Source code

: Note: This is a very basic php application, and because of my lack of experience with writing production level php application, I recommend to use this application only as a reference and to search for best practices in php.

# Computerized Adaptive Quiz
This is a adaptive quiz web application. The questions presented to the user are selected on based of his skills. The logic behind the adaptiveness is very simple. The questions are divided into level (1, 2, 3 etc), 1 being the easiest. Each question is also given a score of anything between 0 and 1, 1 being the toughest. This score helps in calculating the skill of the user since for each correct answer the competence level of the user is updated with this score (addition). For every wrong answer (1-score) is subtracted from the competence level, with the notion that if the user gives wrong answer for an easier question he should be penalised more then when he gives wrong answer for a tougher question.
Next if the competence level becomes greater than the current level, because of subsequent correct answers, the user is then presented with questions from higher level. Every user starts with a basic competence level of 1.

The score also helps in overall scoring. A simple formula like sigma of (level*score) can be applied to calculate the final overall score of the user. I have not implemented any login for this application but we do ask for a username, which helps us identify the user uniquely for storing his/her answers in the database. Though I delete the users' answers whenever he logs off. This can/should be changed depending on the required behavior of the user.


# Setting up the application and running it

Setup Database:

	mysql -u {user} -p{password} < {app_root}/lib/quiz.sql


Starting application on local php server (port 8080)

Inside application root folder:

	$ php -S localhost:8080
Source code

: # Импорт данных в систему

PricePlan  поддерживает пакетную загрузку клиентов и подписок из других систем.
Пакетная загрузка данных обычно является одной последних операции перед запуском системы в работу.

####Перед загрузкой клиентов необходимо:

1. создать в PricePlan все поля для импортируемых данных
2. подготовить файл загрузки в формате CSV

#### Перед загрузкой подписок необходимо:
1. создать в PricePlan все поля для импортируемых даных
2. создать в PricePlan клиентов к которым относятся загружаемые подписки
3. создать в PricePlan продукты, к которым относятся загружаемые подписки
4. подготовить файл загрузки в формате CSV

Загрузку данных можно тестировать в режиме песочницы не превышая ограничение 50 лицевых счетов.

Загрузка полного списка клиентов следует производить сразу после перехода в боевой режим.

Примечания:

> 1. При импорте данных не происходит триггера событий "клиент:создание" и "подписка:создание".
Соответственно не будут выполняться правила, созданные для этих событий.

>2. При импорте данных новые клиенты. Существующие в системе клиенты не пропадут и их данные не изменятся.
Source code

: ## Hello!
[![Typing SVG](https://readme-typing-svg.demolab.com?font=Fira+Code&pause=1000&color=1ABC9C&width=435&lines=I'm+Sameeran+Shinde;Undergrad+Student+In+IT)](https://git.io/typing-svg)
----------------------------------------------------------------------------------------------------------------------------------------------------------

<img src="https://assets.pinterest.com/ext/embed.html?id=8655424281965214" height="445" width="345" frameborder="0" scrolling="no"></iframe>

· · · · ·

**Required work**
So that the data stays intact, repeat all of it exactly.

**Exercise response**
Source code

: Note: This is a very basic php application, and because of my lack of experience with writing production level php application, I recommend to use this application only as a reference and to search for best practices in php.

# Computerized Adaptive Quiz
This is a adaptive quiz web application. The questions presented to the user are selected on based of his skills. The logic behind the adaptiveness is very simple. The questions are divided into level (1, 2, 3 etc), 1 being the easiest. Each question is also given a score of anything between 0 and 1, 1 being the toughest. This score helps in calculating the skill of the user since for each correct answer the competence level of the user is updated with this score (addition). For every wrong answer (1-score) is subtracted from the competence level, with the notion that if the user gives wrong answer for an easier question he should be penalised more then when he gives wrong answer for a tougher question.
Next if the competence level becomes greater than the current level, because of subsequent correct answers, the user is then presented with questions from higher level. Every user starts with a basic competence level of 1.

The score also helps in overall scoring. A simple formula like sigma of (level*score) can be applied to calculate the final overall score of the user. I have not implemented any login for this application but we do ask for a username, which helps us identify the user uniquely for storing his/her answers in the database. Though I delete the users' answers whenever he logs off. This can/should be changed depending on the required behavior of the user.


# Setting up the application and running it

Setup Database:

	mysql -u {user} -p{password} < {app_root}/lib/quiz.sql


Starting application on local php server (port 8080)

Inside application root folder:

	$ php -S localhost:8080
Source code

: # Импорт данных в систему

PricePlan  поддерживает пакетную загрузку клиентов и подписок из других систем.
Пакетная загрузка данных обычно является одной последних операции перед запуском системы в работу.

####Перед загрузкой клиентов необходимо:

1. создать в PricePlan все поля для импортируемых данных
2. подготовить файл загрузки в формате CSV

#### Перед загрузкой подписок необходимо:
1. создать в PricePlan все поля для импортируемых даных
2. создать в PricePlan клиентов к которым относятся загружаемые подписки
3. создать в PricePlan продукты, к которым относятся загружаемые подписки
4. подготовить файл загрузки в формате CSV

Загрузку данных можно тестировать в режиме песочницы не превышая ограничение 50 лицевых счетов.

Загрузка полного списка клиентов следует производить сразу после перехода в боевой режим.

Примечания:

> 1. При импорте данных не происходит триггера событий "клиент:создание" и "подписка:создание".
Соответственно не будут выполняться правила, созданные для этих событий.

>2. При импорте данных новые клиенты. Существующие в системе клиенты не пропадут и их данные не изменятся.
Source code

: ## Hello!
[![Typing SVG](https://readme-typing-svg.demolab.com?font=Fira+Code&pause=1000&color=1ABC9C&width=435&lines=I'm+Sameeran+Shinde;Undergrad+Student+In+IT)](https://git.io/typing-svg)
----------------------------------------------------------------------------------------------------------------------------------------------------------

<img src="https://assets.pinterest.com/ext/embed.html?id=8655424281965214" height="445" width="345" frameborder="0" scrolling="no"></iframe>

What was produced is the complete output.